[[ Data for the task open ]]

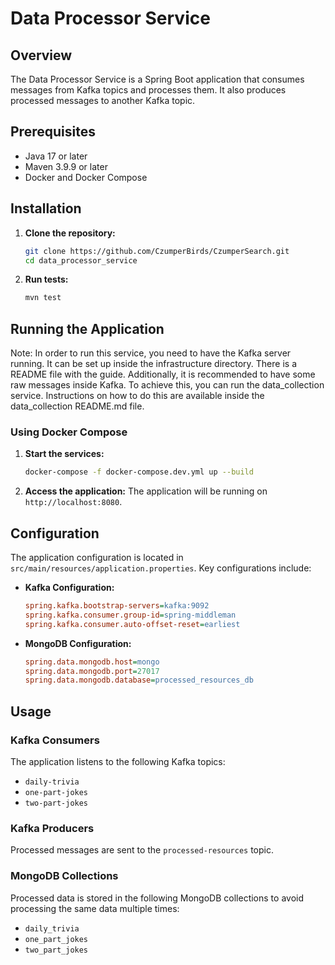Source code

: # Data Processor Service

## Overview
The Data Processor Service is a Spring Boot application that consumes messages from Kafka topics and processes them. It also produces processed messages to another Kafka topic.

## Prerequisites
- Java 17 or later
- Maven 3.9.9 or later
- Docker and Docker Compose

## Installation

1. **Clone the repository:**
   ```sh
   git clone https://github.com/CzumperBirds/CzumperSearch.git
   cd data_processor_service
   ```

2. **Run tests:**
   ```sh
   mvn test
   ```

## Running the Application

Note: In order to run this service, you need to have the Kafka server running. It can be set up inside the infrastructure directory. There is a README file with the guide.  Additionally, it is recommended to have some raw messages inside Kafka. To achieve this, you can run the data_collection service. Instructions on how to do this are available inside the data_collection README.md file.

### Using Docker Compose

1. **Start the services:**
   ```sh
   docker-compose -f docker-compose.dev.yml up --build
   ```

2. **Access the application:**
   The application will be running on `http://localhost:8080`.

## Configuration

The application configuration is located in `src/main/resources/application.properties`. Key configurations include:

- **Kafka Configuration:**
  ```ini
  spring.kafka.bootstrap-servers=kafka:9092
  spring.kafka.consumer.group-id=spring-middleman
  spring.kafka.consumer.auto-offset-reset=earliest
  ```

- **MongoDB Configuration:**
  ```ini
  spring.data.mongodb.host=mongo
  spring.data.mongodb.port=27017
  spring.data.mongodb.database=processed_resources_db
  ```

## Usage

### Kafka Consumers

The application listens to the following Kafka topics:

- `daily-trivia`
- `one-part-jokes`
- `two-part-jokes`

### Kafka Producers

Processed messages are sent to the `processed-resources` topic.

### MongoDB Collections

Processed data is stored in the following MongoDB collections to avoid processing the same data multiple times:

- `daily_trivia`
- `one_part_jokes`
- `two_part_jokes`
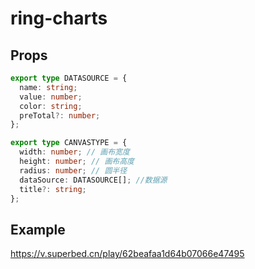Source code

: # ring-charts

## Props

```ts
export type DATASOURCE = {
  name: string;
  value: number;
  color: string;
  preTotal?: number;
};

export type CANVASTYPE = {
  width: number; // 画布宽度
  height: number; // 画布高度
  radius: number; // 圆半径
  dataSource: DATASOURCE[]; //数据源
  title?: string;
};
```

## Example

https://v.superbed.cn/play/62beafaa1d64b07066e47495
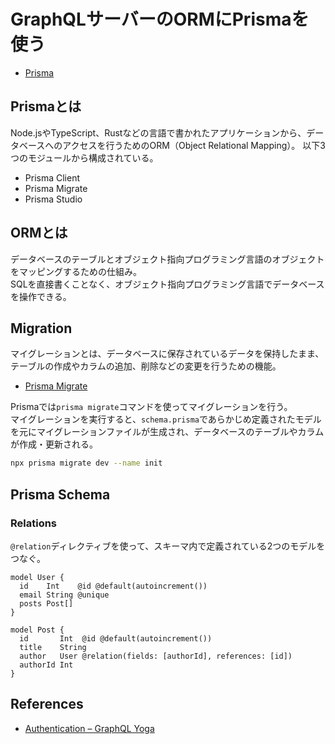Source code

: # GraphQLサーバーのORMにPrismaを使う

- [Prisma](https://www.prisma.io/)

## Prismaとは

Node.jsやTypeScript、Rustなどの言語で書かれたアプリケーションから、データベースへのアクセスを行うためのORM（Object Relational Mapping）。
以下3つのモジュールから構成されている。

- Prisma Client
- Prisma Migrate
- Prisma Studio

## ORMとは

データベースのテーブルとオブジェクト指向プログラミング言語のオブジェクトをマッピングするための仕組み。  
SQLを直接書くことなく、オブジェクト指向プログラミング言語でデータベースを操作できる。

## Migration

マイグレーションとは、データベースに保存されているデータを保持したまま、テーブルの作成やカラムの追加、削除などの変更を行うための機能。

- [Prisma Migrate](https://www.prisma.io/docs/concepts/components/prisma-migrate)

Prismaでは`prisma migrate`コマンドを使ってマイグレーションを行う。  
マイグレーションを実行すると、`schema.prisma`であらかじめ定義されたモデルを元にマイグレーションファイルが生成され、データベースのテーブルやカラムが作成・更新される。

```bash
npx prisma migrate dev --name init
```

## Prisma Schema

### Relations

`@relation`ディレクティブを使って、スキーマ内で定義されている2つのモデルをつなぐ。

```prisma
model User {
  id    Int    @id @default(autoincrement())
  email String @unique
  posts Post[]
}

model Post {
  id       Int  @id @default(autoincrement())
  title    String
  author   User @relation(fields: [authorId], references: [id])
  authorId Int
}
```

## References

- [Authentication – GraphQL Yoga](https://the-guild.dev/graphql/yoga-server/tutorial/advanced/01-authentication)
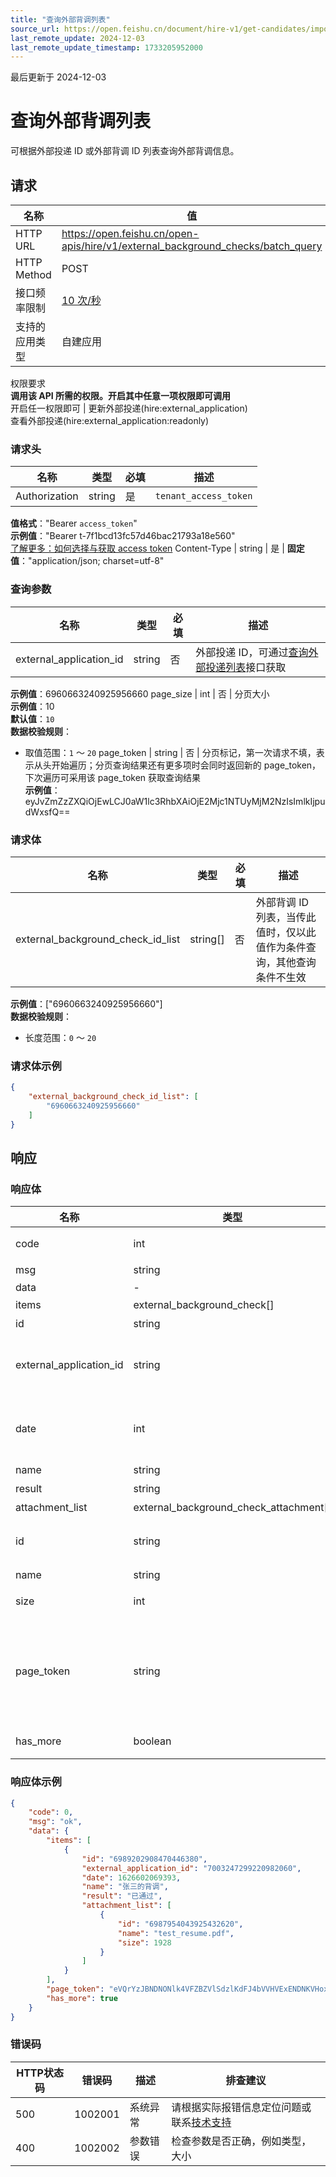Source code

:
```yaml
---
title: "查询外部背调列表"
source_url: https://open.feishu.cn/document/hire-v1/get-candidates/import-external-system-information/import-external-background-info/batch_query
last_remote_update: 2024-12-03
last_remote_update_timestamp: 1733205952000
---
```

最后更新于 2024-12-03

# 查询外部背调列表

可根据外部投递 ID 或外部背调 ID 列表查询外部背调信息。

## 请求
名称 | 值
---|---
HTTP URL | https://open.feishu.cn/open-apis/hire/v1/external_background_checks/batch_query
HTTP Method | POST
接口频率限制 | [10 次/秒](https://open.feishu.cn/document/ukTMukTMukTM/uUzN04SN3QjL1cDN)
支持的应用类型 | 自建应用
权限要求  
            **调用该 API 所需的权限。开启其中任意一项权限即可调用**  
            开启任一权限即可 | 更新外部投递(hire:external_application)  
            查看外部投递(hire:external_application:readonly)

### 请求头

名称 | 类型 | 必填 | 描述
--- | --- | --- | ---
Authorization | string | 是 | `tenant_access_token`  
**值格式**："Bearer `access_token`"  
**示例值**："Bearer t-7f1bcd13fc57d46bac21793a18e560"  
[了解更多：如何选择与获取 access token](https://open.feishu.cn/document/uAjLw4CM/ugTN1YjL4UTN24CO1UjN/trouble-shooting/how-to-choose-which-type-of-token-to-use)
Content-Type | string | 是 | **固定值**："application/json; charset=utf-8"

### 查询参数

名称 | 类型 | 必填 | 描述
--- | --- | --- | ---
external_application_id | string | 否 | 外部投递 ID，可通过[查询外部投递列表](https://open.feishu.cn/document/ukTMukTMukTM/uMzM1YjLzMTN24yMzUjN/hire-v1/external_application/list)接口获取  
**示例值**：6960663240925956660
page_size | int | 否 | 分页大小  
**示例值**：10  
**默认值**：`10`  
**数据校验规则**：  
- 取值范围：`1` ～ `20`
page_token | string | 否 | 分页标记，第一次请求不填，表示从头开始遍历；分页查询结果还有更多项时会同时返回新的 page_token，下次遍历可采用该 page_token 获取查询结果  
**示例值**：eyJvZmZzZXQiOjEwLCJ0aW1lc3RhbXAiOjE2Mjc1NTUyMjM2NzIsImlkIjpudWxsfQ==

### 请求体

名称 | 类型 | 必填 | 描述
--- | --- | --- | ---
external_background_check_id_list | string\[\] | 否 | 外部背调 ID 列表，当传此值时，仅以此值作为条件查询，其他查询条件不生效  
**示例值**：["6960663240925956660"]  
**数据校验规则**：  
- 长度范围：`0` ～ `20`

### 请求体示例
```json
{
    "external_background_check_id_list": [
        "6960663240925956660"
    ]
}
```

## 响应

### 响应体

名称 | 类型 | 描述
--- | --- | ---
code | int | 错误码，非 0 表示失败
msg | string | 错误描述
data | \- | \-
items | external_background_check\[\] | 外部背调
id | string | 外部背调 ID
external_application_id | string | 外部投递 ID，详情可查看：[查询外部投递列表](https://open.feishu.cn/document/ukTMukTMukTM/uMzM1YjLzMTN24yMzUjN/hire-v1/external_application/list)
date | int | 背调日期，毫秒时间戳（字段类型为：int64）
name | string | 背调名称
result | string | 背调结果
attachment_list | external_background_check_attachment\[\] | 背调附件列表
id | string | 附件 ID，详情可查看：[获取附件信息](https://open.feishu.cn/document/ukTMukTMukTM/uMzM1YjLzMTN24yMzUjN/hire-v1/attachment/get)
name | string | 附件名称
size | int | 附件大小（单位：字节）
page_token | string | 分页标记，当 has_more 为 true 时，会同时返回新的 page_token，否则不返回 page_token
has_more | boolean | 是否还有更多项

### 响应体示例
```json
{
    "code": 0,
    "msg": "ok",
    "data": {
        "items": [
            {
                "id": "6989202908470446380",
                "external_application_id": "7003247299220982060",
                "date": 1626602069393,
                "name": "张三的背调",
                "result": "已通过",
                "attachment_list": [
                    {
                        "id": "6987954043925432620",
                        "name": "test_resume.pdf",
                        "size": 1928
                    }
                ]
            }
        ],
        "page_token": "eVQrYzJBNDNONlk4VFZBZVlSdzlKdFJ4bVVHVExENDNKVHoxaVdiVnViQT0=",
        "has_more": true
    }
}
```

### 错误码

HTTP状态码 | 错误码 | 描述 | 排查建议
--- | --- | --- | ---
500 | 1002001 | 系统异常 | 请根据实际报错信息定位问题或联系[技术支持](https://applink.feishu.cn/TLJpeNdW)
400 | 1002002 | 参数错误 | 检查参数是否正确，例如类型，大小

[[ Data for the task closed ]]

Return each line of the listing that holds the string "title".

* Solution below *
  title?: string;
  title    String
title: "查询外部背调列表"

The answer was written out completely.